Conner found his way to the brig. No big surprise there…
Midway was a steam-powered carrier, so there was a bunch of knobs, dials, switches, and all kinds of neat shiny brass things all about the ship. If you have a shiny thing fixation, try to avoid the tour – you’ll never wind up leaving the ship.
They had a bunch of airplanes on the hangar deck. Most of them seemed to be older propeller-driven fighters…
Conner insisted on test-driving an ejection seat. He wanted to tug on the ejector handles, but he couldn’t reach them.
We made our way to the flight deck after that, and that’s where Conner completely lost his brain. There are a LOT of aircraft on display up there, including F-4 Phantoms, F-14 Tomcats, and an F/A-18 Hornet. Conner’s favorite plane right now is the F/A-18 Hornet – no real surprise there since we saw it in action at the Salinas Air Show two years running.
Conner and Gillie got to spend some time in the Combat Information Center on the ship, and they fooled around with a simulated radar display in there…
Again, there sure are lots of knobs on this ship. Lots and lots and lots of knobs…
We got a rare treat when we were up on the ship’s bridge. A destroyer was making her way into the harbor, and we got to watch her go by right in front of us, from the incredible vantage point up high on the island.
I snuck a picture of a chart of San Diego Harbor, since we’re staying ’round the other side of the harbor on Shelter Island. It’s neat to see the spatial relationship between the Midway, where we’re at, and where other military areas are at.
After the Midway, we decided to take a run over the bridge to Coronado Island and check out the Hotel Del Coronado. Gorgeous place, right on one of the best beaches around. It was overcast, but still great weather.
We then made our way back to the hotel, and the kids played in the pool, but I avoided it — too cold for my blood tonight.
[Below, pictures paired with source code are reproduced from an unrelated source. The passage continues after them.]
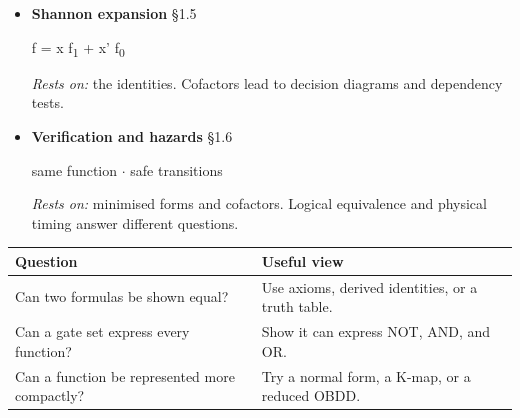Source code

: \documentclass[11pt]{article}
\begin{document}
\begin{keepsection}
\begin{itemize}
duality \ensuremath{\cdot} De Morgan \ensuremath{\cdot} absorption

\emph{Rests on:} the axioms. Derived laws shorten proofs and expressions.

\item 
{}
\textbf{Shannon expansion} \hfill{\small\color{FAUblue}§1.5}

f = x f\textsubscript{1} + x' f\textsubscript{0}

\emph{Rests on:} the identities. Cofactors lead to decision diagrams and dependency tests.

\item 
{}
\textbf{Verification and hazards} \hfill{\small\color{FAUblue}§1.6}

same function \ensuremath{\cdot} safe transitions

\emph{Rests on:} minimised forms and cofactors. Logical equivalence and physical timing answer different questions.

\end{itemize}

\begin{center}\small\begin{tabularx}{\linewidth}{>{\raggedright\arraybackslash}X>{\raggedright\arraybackslash}X}\toprule
\textbf{Question} & \textbf{Useful view} \\ \midrule
Can two formulas be shown equal? & Use axioms, derived identities, or a truth table. \\
Can a gate set express every function? & Show it can express NOT, AND, and OR. \\
Can a function be represented more compactly? & Try a normal form, a K-map, or a reduced OBDD. \\
\bottomrule\end{tabularx}\end{center}
\end{keepsection}
\end{document}
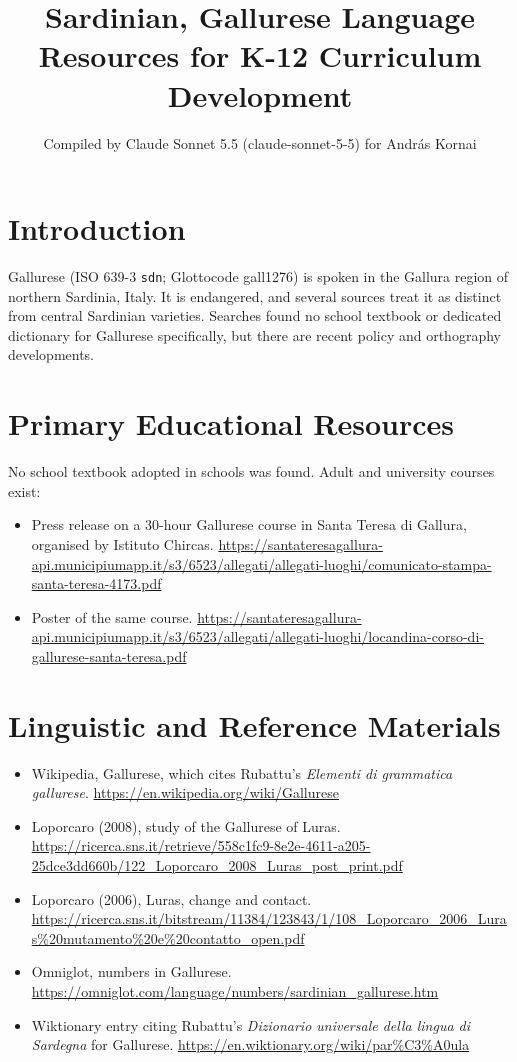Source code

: \documentclass[12pt]{article}
\title{Sardinian, Gallurese Language Resources for K-12 Curriculum Development}
\author{Compiled by Claude Sonnet 5.5 (claude-sonnet-5-5) for Andr\'as Kornai}
\date{}
\begin{document}
\maketitle

\section{Introduction}
Gallurese (ISO 639-3 \texttt{sdn}; Glottocode gall1276) is spoken in the Gallura region of northern Sardinia, Italy. It is endangered, and several sources treat it as distinct from central Sardinian varieties. Searches found no school textbook or dedicated dictionary for Gallurese specifically, but there are recent policy and orthography developments.

\section{Primary Educational Resources}
No school textbook adopted in schools was found. Adult and university courses exist:
\begin{itemize}
\item Press release on a 30-hour Gallurese course in Santa Teresa di Gallura, organised by Istituto Chircas. \url{https://santateresagallura-api.municipiumapp.it/s3/6523/allegati/allegati-luoghi/comunicato-stampa-santa-teresa-4173.pdf}
\item Poster of the same course. \url{https://santateresagallura-api.municipiumapp.it/s3/6523/allegati/allegati-luoghi/locandina-corso-di-gallurese-santa-teresa.pdf}
\end{itemize}

\section{Linguistic and Reference Materials}
\begin{itemize}
\item Wikipedia, Gallurese, which cites Rubattu's \emph{Elementi di grammatica gallurese}. \url{https://en.wikipedia.org/wiki/Gallurese}
\item Loporcaro (2008), study of the Gallurese of Luras. \url{https://ricerca.sns.it/retrieve/558c1fc9-8e2e-4611-a205-25dce3dd660b/122_Loporcaro_2008_Luras_post_print.pdf}
\item Loporcaro (2006), Luras, change and contact. \url{https://ricerca.sns.it/bitstream/11384/123843/1/108_Loporcaro_2006_Luras%20mutamento%20e%20contatto_open.pdf}
\item Omniglot, numbers in Gallurese. \url{https://omniglot.com/language/numbers/sardinian_gallurese.htm}
\item Wiktionary entry citing Rubattu's \emph{Dizionario universale della lingua di Sardegna} for Gallurese. \url{https://en.wiktionary.org/wiki/par%C3%A0ula}
\end{itemize}
\end{document}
No videos as a result, but I don’t think y’all will mind.
Tags: Trip Logs
June 21, 2011
Today’s Sponsor: San Diego County Fair
Start/End: San Diego, CA
Miles Driven: 30 or so
We realized that the San Diego County Fair was going on while we were in town, and the kids haven’t ever been to a fair, so we figured we’d take a day and do the fair thing. The weather was good for it, it was about 75 and overcast until early afternoon.
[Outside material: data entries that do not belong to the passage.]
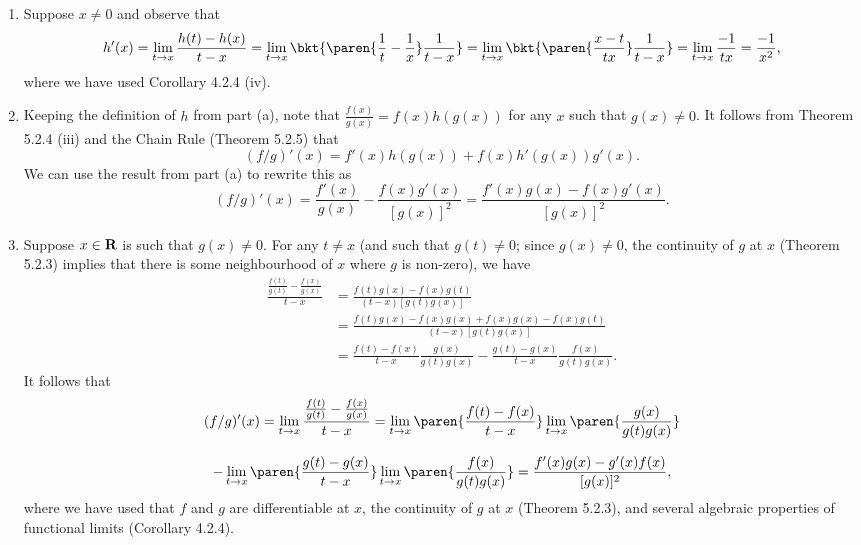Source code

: \documentclass{lew98_solutions}
\begin{document}
\begin{solution}
    \begin{enumerate}
        \item Suppose \( x \neq 0 \) and observe that
        \[
            h'(x) = \lim_{t \to x} \frac{h(t) - h(x)}{t - x} = \lim_{t \to x} \bkt{ \paren{ \frac{1}{t} - \frac{1}{x} } \frac{1}{t - x} } = \lim_{t \to x} \bkt{ \paren{ \frac{x - t}{tx} } \frac{1}{t - x} } = \lim_{t \to x} \frac{-1}{tx} = \frac{-1}{x^2},
        \]
        where we have used Corollary 4.2.4 (iv).

        \item Keeping the definition of \( h \) from part (a), note that \( \tfrac{f(x)}{g(x)} = f(x) h(g(x)) \) for any \( x \) such that \( g(x) \neq 0 \). It follows from Theorem 5.2.4 (iii) and the Chain Rule (Theorem 5.2.5) that
        \[
            (f/g)'(x) = f'(x) h(g(x)) + f(x) h'(g(x)) g'(x).
        \]
        We can use the result from part (a) to rewrite this as
        \[
            (f/g)'(x) = \frac{f'(x)}{g(x)} - \frac{f(x) g'(x)}{[g(x)]^2} = \frac{f'(x) g(x) - f(x) g'(x)}{[g(x)]^2}.
        \]

        \item Suppose \( x \in \mathbf{R} \) is such that \( g(x) \neq 0 \). For any \( t \neq x \) (and such that \( g(t) \neq 0 \); since \( g(x) \neq 0 \), the continuity of \( g \) at \( x \) (Theorem 5.2.3) implies that there is some neighbourhood of \( x \) where \( g \) is non-zero), we have
        \begin{align*}
            \frac{\frac{f(t)}{g(t)} - \frac{f(x)}{g(x)}}{t - x} &= \frac{f(t)g(x) - f(x)g(t)}{(t - x)[g(t)g(x)]} \\[2mm]
            &= \frac{f(t)g(x) - f(x)g(x) + f(x)g(x) - f(x)g(t)}{(t - x)[g(t)g(x)]} \\[2mm]
            &= \frac{f(t) - f(x)}{t - x} \frac{g(x)}{g(t)g(x)} - \frac{g(t) - g(x)}{t - x} \frac{f(x)}{g(t)g(x)}.
        \end{align*}
        It follows that
        \begin{multline*}
            (f/g)'(x) = \lim_{t \to x} \frac{\frac{f(t)}{g(t)} - \frac{f(x)}{g(x)}}{t - x} = \lim_{t \to x} \paren{\frac{f(t) - f(x)}{t - x}} \lim_{t \to x} \paren{\frac{g(x)}{g(t)g(x)}} \\[3mm]
            - \lim_{t \to x} \paren{\frac{g(t) - g(x)}{t - x}} \lim_{t \to x} \paren{\frac{f(x)}{g(t)g(x)}} = \frac{f'(x) g(x) - g'(x) f(x)}{[g(x)]^2},
        \end{multline*}
        where we have used that \( f \) and \( g \) are differentiable at \( x \), the continuity of \( g \) at \( x \) (Theorem 5.2.3), and several algebraic properties of functional limits (Corollary 4.2.4).
    \end{enumerate}
\end{solution}
\end{document}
We toured the art exhibits a bit, and I found my favorite one…
The kids saw one of those reverse bungee jump things, so we got them strapped into one and watched them bounce around a lot.
There was a rock wall nearby, so each kid took a stab at that, then they went and rode one of those giant plastic slide things.
The kids and I rode a roller coaster, and I video’d our reactions as we rode it. That’s embedded in the video linked below. Then stumbled upon what is either a culinary miracle or abomination: a chocolate dipped pickle. Of course I had to have one. It wasn’t bad, believe it or not. It wasn’t good, either — not like chocolate covered bacon. The brine of the pickle totally overpowered the chocolate.
The theme of the fair was “Race to the Fair”, and as such there were quite a few car exhibits. There was a beautiful 57 Chevy that reminded me a lot of one my friend had in high school. Spent a lot of time under the hood of that car…
We finished off the day with dinner at In-N-Out, and then we played video games on the iPad with it hooked to the flat panel TV in the room. Another great day!